*Description of the task:*
Print word for word the first line of the listing below and every line after it, through the line with "## Instalação". Leave out the pictures and the rest.

*Data supplied:*
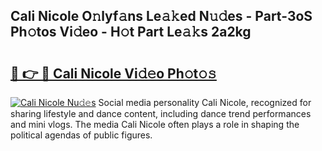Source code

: ## Cali Nicole O𝚗lyf𝚊ns Le𝚊𝚔ed N𝚞𝚍es - Part-3oS Ph𝚘tos Vi𝚍eo - H𝚘t Part Le𝚊𝚔s 2a2kg

# <h2><a href="http://hf1unai.feru.top/?c=Cali+Nicole">🔗 👉 🔴 Cali Nicole Vi𝚍𝚎o Ph𝚘t𝚘𝚜</a></h2>

[![Cali Nicole Nu𝚍𝚎s](https://i.imgur.com/0TWrTi3.gif)](http://hf1unai.feru.top/?c=Cali+Nicole)
Social media personality Cali Nicole, recognized for sharing lifestyle and dance content, including dance trend performances and mini vlogs. The media Cali Nicole often plays a role in shaping the political agendas of public figures. 
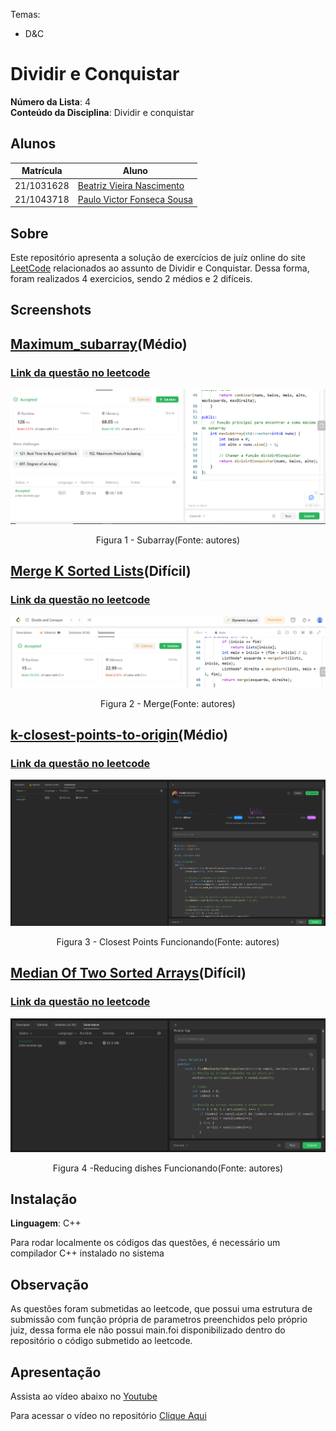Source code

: 

Temas:
 - D&C
 

# Dividir e Conquistar

**Número da Lista**: 4<br>
**Conteúdo da Disciplina**: Dividir e conquistar<br>

## Alunos
|Matrícula | Aluno |
| -- | -- |
| 21/1031628 |  [Beatriz Vieira Nascimento](https://github.com/Beatrizvn)     |
| 21/1043718 | [Paulo Victor Fonseca Sousa](https://github.com/PauloVictorFS)  |

## Sobre 
Este repositório apresenta a solução de exercícios de juíz online do site [LeetCode](https://leetcode.com/) relacionados ao assunto de Dividir e Conquistar. Dessa forma, foram realizados 4 exercicios, sendo 2 médios e 2 difíceis.


## Screenshots
## [Maximum_subarray](/Maximum_subarray/Maximum_subarray.cpp)(Médio)
### [Link da questão no leetcode](https://leetcode.com/problems/maximum-subarray/)

<center>
<img src="/img/Subarrayproof.PNG"></img>
<p>Figura 1 - Subarray(Fonte: autores)</p>
</center>

## [Merge K Sorted Lists](/Merge%20k%20Sorted%20Lists/Merge%20k%20Sorted%20Lists.cpp)(Difícil)
### [Link da questão no leetcode](https://leetcode.com/problems/merge-k-sorted-lists/description/)

<center>
<img src="/img/mergeproof.PNG"></img>
<p>Figura 2 - Merge(Fonte: autores)</p>
</center>

## [k-closest-points-to-origin](/k-closest-points-to-origin/points.cpp)(Médio)
### [Link da questão no leetcode](https://leetcode.com/problems/k-closest-points-to-origin/)

<center>
<img src="/img/k-closest-points-to-origin.png"></img>
<p>Figura 3 - Closest Points Funcionando(Fonte: autores)</p>
</center>

## [Median Of Two Sorted Arrays](/Median%20of%20Two%20Sorted%20Arrays/median.cpp)(Difícil)
### [Link da questão no leetcode](https://leetcode.com/problems/median-of-two-sorted-arrays/description/)

<center>
<img src="/img/median.png"></img>
<p>Figura 4 -Reducing dishes Funcionando(Fonte: autores)</p>
</center>




## Instalação 
**Linguagem**: C++<br>

Para rodar localmente os códigos das questões, é necessário um compilador C++ instalado no sistema

## Observação
As questões foram submetidas ao leetcode, que possui uma estrutura de submissão com função própria de parametros preenchidos pelo próprio juiz, dessa forma ele não possui main.foi disponibilizado dentro do repositório o código submetido ao leetcode.



## Apresentação
 
 Assista ao vídeo abaixo no [Youtube]()
 

Para acessar o vídeo no repositório   [Clique Aqui]()




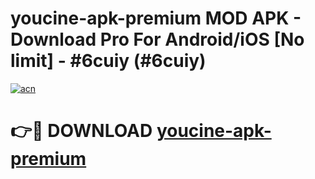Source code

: # youcine-apk-premium MOD APK - Download Pro For Android/iOS [No limit] - #6cuiy (#6cuiy)

[![acn](https://github.com/user-attachments/assets/0f9c940e-d8b0-45ae-aac7-cd30a18b3e1c)](https://apps.libra.edu.pl/?title=youcine-apk-premium&ref=10FE)

# 👉🔴 DOWNLOAD [youcine-apk-premium](https://apps.libra.edu.pl/?title=youcine-apk-premium&ref=10FE)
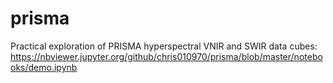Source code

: # prisma
Practical exploration of PRISMA hyperspectral VNIR and SWIR data cubes:
https://nbviewer.jupyter.org/github/chris010970/prisma/blob/master/notebooks/demo.ipynb

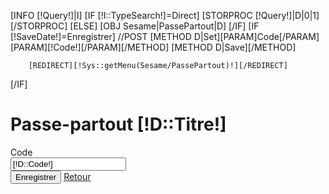 [INFO [!Query!]|I]
[IF [!I::TypeSearch!]=Direct]
    [STORPROC [!Query!]|D|0|1][/STORPROC]
[ELSE]
        [OBJ Sesame|PassePartout|D]
[/IF]
[IF [!SaveDate!]=Enregistrer]
        //POST
        [METHOD D|Set][PARAM]Code[/PARAM][PARAM][!Code!][/PARAM][/METHOD]
        [METHOD D|Save][/METHOD]

        [REDIRECT][!Sys::getMenu(Sesame/PassePartout)!][/REDIRECT]
[/IF]
<h1>Passe-partout [!D::Titre!]</h1>
<form class="form-horizontal" method="POST">
  <div class="form-group">
    <label class="col-sm-2 control-label">Code</label>
    <div class="col-sm-10">
        <input type="text" name="Code" value="[!D::Code!]" class="form-control">
    </div>
  </div>
    <div class="form-group">
        <label class="col-sm-2 control-label"></label>
        <div class="col-sm-10">
            <input type="submit" name="SaveDate" value="Enregistrer" class="btn btn-success"/>
            <a href="/[!Sys::CurrentMenu::Url!]" class="btn btn-danger">Retour</a>
        </div>
    </div>
</form>

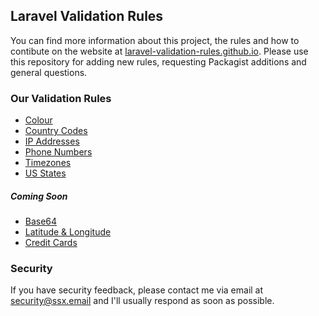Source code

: ## Laravel Validation Rules

You can find more information about this project, the rules and how to contibute on the website at 
[laravel-validation-rules.github.io](https://laravel-validation-rules.github.io/contributing.html). Please use this 
repository for adding new rules, requesting Packagist additions and general questions.

### Our Validation Rules

- [Colour](https://github.com/laravel-validation-rules/colour)
- [Country Codes](https://github.com/laravel-validation-rules/country-codes)
- [IP Addresses](https://github.com/laravel-validation-rules/ip)
- [Phone Numbers](https://github.com/laravel-validation-rules/phone)
- [Timezones](https://github.com/laravel-validation-rules/timezone)
- [US States](https://github.com/laravel-validation-rules/us-state)

##### Coming Soon

- [Base64](https://github.com/laravel-validation-rules/base64)
- [Latitude & Longitude](https://github.com/laravel-validation-rules/lat-lng)
- [Credit Cards](https://github.com/laravel-validation-rules/credit-card)

### Security

If you have security feedback, please contact me via email at security@ssx.email and I'll usually respond as 
soon as possible.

*Finished task:*
Source code

: ## Cali Nicole O𝚗lyf𝚊ns Le𝚊𝚔ed N𝚞𝚍es - Part-3oS Ph𝚘tos Vi𝚍eo - H𝚘t Part Le𝚊𝚔s 2a2kg

# <h2><a href="http://hf1unai.feru.top/?c=Cali+Nicole">🔗 👉 🔴 Cali Nicole Vi𝚍𝚎o Ph𝚘t𝚘𝚜</a></h2>

[![Cali Nicole Nu𝚍𝚎s](https://i.imgur.com/0TWrTi3.gif)](http://hf1unai.feru.top/?c=Cali+Nicole)
Social media personality Cali Nicole, recognized for sharing lifestyle and dance content, including dance trend performances and mini vlogs. The media Cali Nicole often plays a role in shaping the political agendas of public figures. 
Source code

: 

Temas:
 - D&C
 

# Dividir e Conquistar

**Número da Lista**: 4<br>
**Conteúdo da Disciplina**: Dividir e conquistar<br>

## Alunos
|Matrícula | Aluno |
| -- | -- |
| 21/1031628 |  [Beatriz Vieira Nascimento](https://github.com/Beatrizvn)     |
| 21/1043718 | [Paulo Victor Fonseca Sousa](https://github.com/PauloVictorFS)  |

## Sobre 
Este repositório apresenta a solução de exercícios de juíz online do site [LeetCode](https://leetcode.com/) relacionados ao assunto de Dividir e Conquistar. Dessa forma, foram realizados 4 exercicios, sendo 2 médios e 2 difíceis.


## Screenshots
## [Maximum_subarray](/Maximum_subarray/Maximum_subarray.cpp)(Médio)
### [Link da questão no leetcode](https://leetcode.com/problems/maximum-subarray/)

<center>
<img src="/img/Subarrayproof.PNG"></img>
<p>Figura 1 - Subarray(Fonte: autores)</p>
</center>

## [Merge K Sorted Lists](/Merge%20k%20Sorted%20Lists/Merge%20k%20Sorted%20Lists.cpp)(Difícil)
### [Link da questão no leetcode](https://leetcode.com/problems/merge-k-sorted-lists/description/)

<center>
<img src="/img/mergeproof.PNG"></img>
<p>Figura 2 - Merge(Fonte: autores)</p>
</center>

## [k-closest-points-to-origin](/k-closest-points-to-origin/points.cpp)(Médio)
### [Link da questão no leetcode](https://leetcode.com/problems/k-closest-points-to-origin/)

<center>
<img src="/img/k-closest-points-to-origin.png"></img>
<p>Figura 3 - Closest Points Funcionando(Fonte: autores)</p>
</center>

## [Median Of Two Sorted Arrays](/Median%20of%20Two%20Sorted%20Arrays/median.cpp)(Difícil)
### [Link da questão no leetcode](https://leetcode.com/problems/median-of-two-sorted-arrays/description/)

<center>
<img src="/img/median.png"></img>
<p>Figura 4 -Reducing dishes Funcionando(Fonte: autores)</p>
</center>




## Instalação 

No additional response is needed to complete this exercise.